By Uwe Scheuermann, Semikron Elektronik GmbH & Co. KG, Nuremberg, Germany

The demand for extended maximum junction temperatures above 150°C in power semiconductor components gained growing attention in the beginning of this century driven by 3 major factors: the high coolant temperatures in hybrid electrical vehicles, the potential of wide band gap devices to operate at much higher temperatures, and the enhanced current capability of silicon devices when operated at junction temperatures up to 200°C. This required a considerable increase in lifetime of the package, because a component must fulfill the same lifetime expectation at extended junction temperature to be acceptable for applications. Depending on the exact operation conditions and the lifetime model applied, an increase in lifetime of a factor of 5 is necessary for each 25°C increase of the maximum junction temperature as a rule of thumb, resulting in a required lifetime increase of a factor 25 for 200°C maximum junction temperature.

The progress in the last decade has delivered improved interconnection technologies with the potential to reach this target. Ag diffusion sintering and transfer liquid phase bonding are candidates for replacing the traditional solder die attachment. And Cu wire bonds or Al cladded Cu wire bonds are enhancing the lifetime of the top side chip contact considerably compared to the classical Al wire bonds.

When such improved technologies are introduced along with first lifetime test results to demonstrate their potential, the demand for a consistent lifetime model arises to evaluate the advantage for specific applications based on mission profiles. However, the generation of experimental data to establish a new lifetime model for improved technologies requires a test vehicle from controlled series production and years of lifetime testing.

The following discussion will present a power cycling lifetime model for an advanced power module named SKiM63. This module, which was introduced to the market in 2008, is a 100% solder-free design [1]. The silicon chips are attached to the DBC substrates by Ag diffusion sintering, thus eliminating solder fatigue. The top side contact of the chip is connected by 300μm Al wire bonds with improved bond loop geometry.
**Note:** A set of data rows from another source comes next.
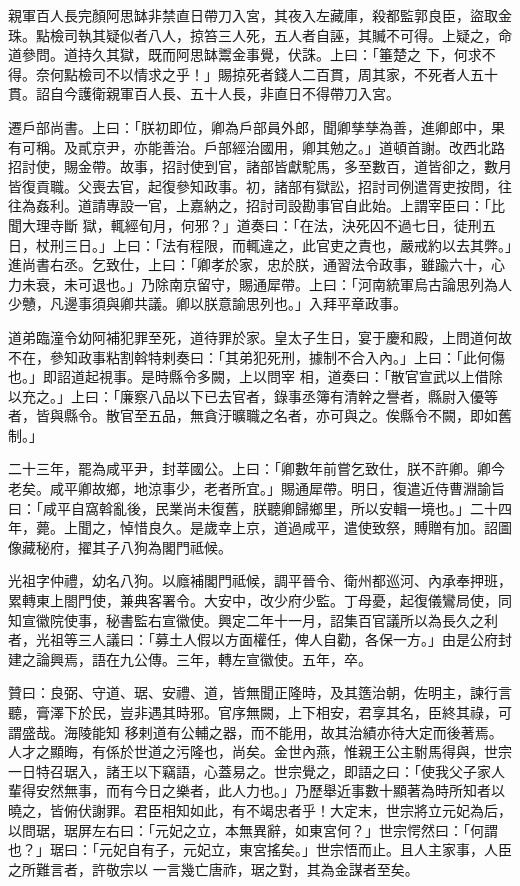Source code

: \begin{pinyinscope}
 親軍百人長完顏阿思缽非禁直日帶刀入宮，其夜入左藏庫，殺都監郭良臣，盜取金珠。點檢司執其疑似者八人，掠笞三人死，五人者自誣，其贓不可得。上疑之，命道參問。道持久其獄，既而阿思缽鬻金事覺，伏誅。上曰：「箠楚之
 下，何求不得。奈何點檢司不以情求之乎！」賜掠死者錢人二百貫，周其家，不死者人五十貫。詔自今護衛親軍百人長、五十人長，非直日不得帶刀入宮。



 遷戶部尚書。上曰：「朕初即位，卿為戶部員外郎，聞卿孳孳為善，進卿郎中，果有可稱。及貳京尹，亦能善治。戶部經治國用，卿其勉之。」道頓首謝。改西北路招討使，賜金帶。故事，招討使到官，諸部皆獻駝馬，多至數百，道皆卻之，數月皆復貢職。父喪去官，起復參知政事。初，諸部有獄訟，招討司例遣胥吏按問，往往為姦利。道請專設一官，上嘉納之，招討司設勘事官自此始。上謂宰臣曰：「比聞大理寺斷
 獄，輒經旬月，何邪？」道奏曰：「在法，決死囚不過七日，徒刑五日，杖刑三日。」上曰：「法有程限，而輒違之，此官吏之責也，嚴戒約以去其弊。」進尚書右丞。乞致仕，上曰：「卿孝於家，忠於朕，通習法令政事，雖踰六十，心力未衰，未可退也。」乃除南京留守，賜通犀帶。上曰：「河南統軍烏古論思列為人少戇，凡邊事須與卿共議。卿以朕意諭思列也。」入拜平章政事。



 道弟臨潼令幼阿補犯罪至死，道待罪於家。皇太子生日，宴于慶和殿，上問道何故不在，參知政事粘割斡特剌奏曰：「其弟犯死刑，據制不合入內。」上曰：「此何傷也。」即詔道起視事。是時縣令多闕，上以問宰
 相，道奏曰：「散官宣武以上借除以充之。」上曰：「廉察八品以下已去官者，錄事丞簿有清幹之譽者，縣尉入優等者，皆與縣令。散官至五品，無貪汙曠職之名者，亦可與之。俟縣令不闕，即如舊制。」



 二十三年，罷為咸平尹，封莘國公。上曰：「卿數年前嘗乞致仕，朕不許卿。卿今老矣。咸平卿故鄉，地涼事少，老者所宜。」賜通犀帶。明日，復遣近侍曹淵諭旨曰：「咸平自窩斡亂後，民業尚未復舊，朕聽卿歸鄉里，所以安輯一境也。」二十四年，薨。上聞之，悼惜良久。是歲幸上京，道過咸平，遣使致祭，賻贈有加。詔圖像藏秘府，擢其子八狗為閣門祗候。



 光祖字仲禮，幼名八狗。以廕補閣門祗候，調平晉令、衛州都巡河、內承奉押班，累轉東上閤門使，兼典客署令。大安中，改少府少監。丁母憂，起復儀鸞局使，同知宣徽院使事，秘書監右宣徽使。興定二年十一月，詔集百官議所以為長久之利者，光祖等三人議曰：「募土人假以方面權任，俾人自勸，各保一方。」由是公府封建之論興焉，語在九公傳。三年，轉左宣徽使。五年，卒。



 贊曰：良弼、守道、琚、安禮、道，皆無聞正隆時，及其簉治朝，佐明主，諫行言聽，膏澤下於民，豈非遇其時邪。官序無闕，上下相安，君享其名，臣終其祿，可謂盛哉。海陵能知
 移剌道有公輔之器，而不能用，故其治績亦待大定而後著焉。人才之顯晦，有係於世道之污隆也，尚矣。金世內燕，惟親王公主駙馬得與，世宗一日特召琚入，諸王以下竊語，心蓋易之。世宗覺之，即語之曰：「使我父子家人輩得安然無事，而有今日之樂者，此人力也。」乃歷舉近事數十顯著為時所知者以曉之，皆俯伏謝罪。君臣相知如此，有不竭忠者乎！大定末，世宗將立元妃為后，以問琚，琚屏左右曰：「元妃之立，本無異辭，如東宮何？」世宗愕然曰：「何謂也？」琚曰：「元妃自有子，元妃立，東宮搖矣。」世宗悟而止。且人主家事，人臣之所難言者，許敬宗以
 一言幾亡唐祚，琚之對，其為金謀者至矣。



\end{pinyinscope}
Mechanical fatigue tests on heavy Al wire bonds had already shown the increase of lifetime by an enhanced aspect ratio, which is the ratio of wire bond loop height to the distance between bond stitches [2]. However, this improvement potential was limited by solder fatigue in the classical module design [3].

The SKiM63 module design is based on the pressure contact technology and thus does not contain a base plate. This feature improves the temperature cycling capability by eliminating the stress between the ceramic substrate and the base plate. Tests have proved a cycling capability beyond 1000 cycles in a two chamber temperature cycling test between -40°C and 125°C [4]. The design without base plate also eliminates potential fatigue between substrate and base plate in active power cycling. The load contacts are formed as bus bars with multiple pressure contacts to simultaneously establish the electrical contacts as well as the thermal contact between substrate and heat sink. Spring contacts are implemented to transmit the control and auxiliary signals to the substrates. An explosion view of the SKiM63 is shown in Figure 1.
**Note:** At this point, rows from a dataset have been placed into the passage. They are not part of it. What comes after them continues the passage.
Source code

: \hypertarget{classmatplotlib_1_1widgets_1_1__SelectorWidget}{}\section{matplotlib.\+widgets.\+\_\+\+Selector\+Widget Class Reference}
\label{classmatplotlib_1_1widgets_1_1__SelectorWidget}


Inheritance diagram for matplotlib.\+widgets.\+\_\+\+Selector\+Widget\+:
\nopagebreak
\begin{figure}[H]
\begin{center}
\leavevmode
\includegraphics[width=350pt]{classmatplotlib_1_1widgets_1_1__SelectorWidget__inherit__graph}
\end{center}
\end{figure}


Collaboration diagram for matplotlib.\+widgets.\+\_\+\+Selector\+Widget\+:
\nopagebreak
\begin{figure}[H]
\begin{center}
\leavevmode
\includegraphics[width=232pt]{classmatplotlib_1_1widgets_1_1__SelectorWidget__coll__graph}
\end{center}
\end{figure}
Explosion view of the SKiM63 module architecture

This SKiM63 module was selected as a vehicle to establish the first empirical power cycling lifetime model for sintered devices with Al wire bonded top side contacts. Since solder fatigue is completely eliminated, only wire bond heel cracks and wire bond liftoff are found as failure modes. For a consistent lifetime model, all important parameters of the power cycling tests had to be investigated. Variation of these parameters allows to model their influence on the lifetime in real applications.
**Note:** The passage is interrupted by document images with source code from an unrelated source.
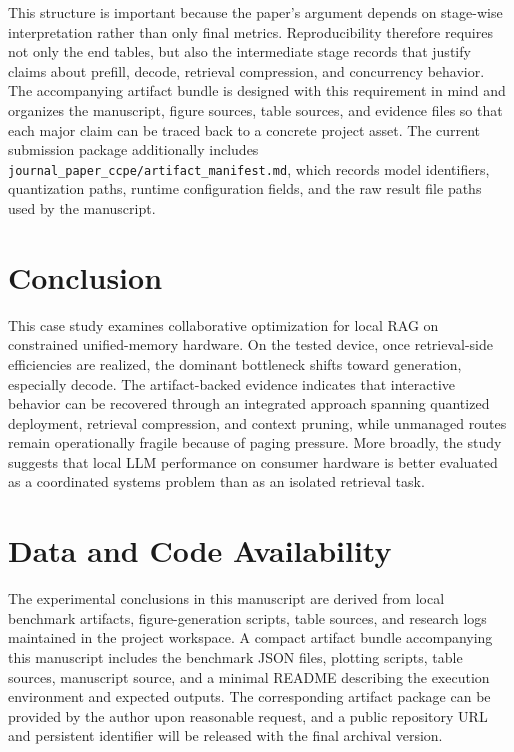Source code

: \documentclass[10pt,twocolumn]{article}
\begin{document}
This structure is important because the paper's argument depends on stage-wise interpretation rather than only final metrics. Reproducibility therefore requires not only the end tables, but also the intermediate stage records that justify claims about prefill, decode, retrieval compression, and concurrency behavior. The accompanying artifact bundle is designed with this requirement in mind and organizes the manuscript, figure sources, table sources, and evidence files so that each major claim can be traced back to a concrete project asset. The current submission package additionally includes \texttt{journal\_paper\_ccpe/artifact\_manifest.md}, which records model identifiers, quantization paths, runtime configuration fields, and the raw result file paths used by the manuscript.

\section{Conclusion}

This case study examines collaborative optimization for local RAG on constrained unified-memory hardware. On the tested device, once retrieval-side efficiencies are realized, the dominant bottleneck shifts toward generation, especially decode. The artifact-backed evidence indicates that interactive behavior can be recovered through an integrated approach spanning quantized deployment, retrieval compression, and context pruning, while unmanaged routes remain operationally fragile because of paging pressure. More broadly, the study suggests that local LLM performance on consumer hardware is better evaluated as a coordinated systems problem than as an isolated retrieval task.

\section*{Data and Code Availability}

The experimental conclusions in this manuscript are derived from local benchmark artifacts, figure-generation scripts, table sources, and research logs maintained in the project workspace. A compact artifact bundle accompanying this manuscript includes the benchmark JSON files, plotting scripts, table sources, manuscript source, and a minimal README describing the execution environment and expected outputs. The corresponding artifact package can be provided by the author upon reasonable request, and a public repository URL and persistent identifier will be released with the final archival version.
\end{document}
It is known from the first lifetime models that the magnitude of the temperature swing has a significant impact on the component lifetime during power cycling. However, degradation of the device contacts can affect the thermal resistance and/or the electrical contact resistance and thus can lead to an increase of the temperature swing during the test. Therefore, the control strategy is important for the evaluation of the test result [5]. Some authors propose to control the test conditions to maintain constant losses or even constant temperature swings. Since these control strategies are not relevant for most application, all power cycling tests presented here were conducted with constant current pulses and constant pulse length ton and pause length toff. The characteristic temperature swing is always the value obtain at the beginning of the test after stationary thermal conditions are reached. In the power cycling test program the temperature swing ΔTj varied between 64K and 113K and the number of cycles to failure nf observed by experiment ranged between 31,000 cycles and 7.7 million cycles (Figure 2).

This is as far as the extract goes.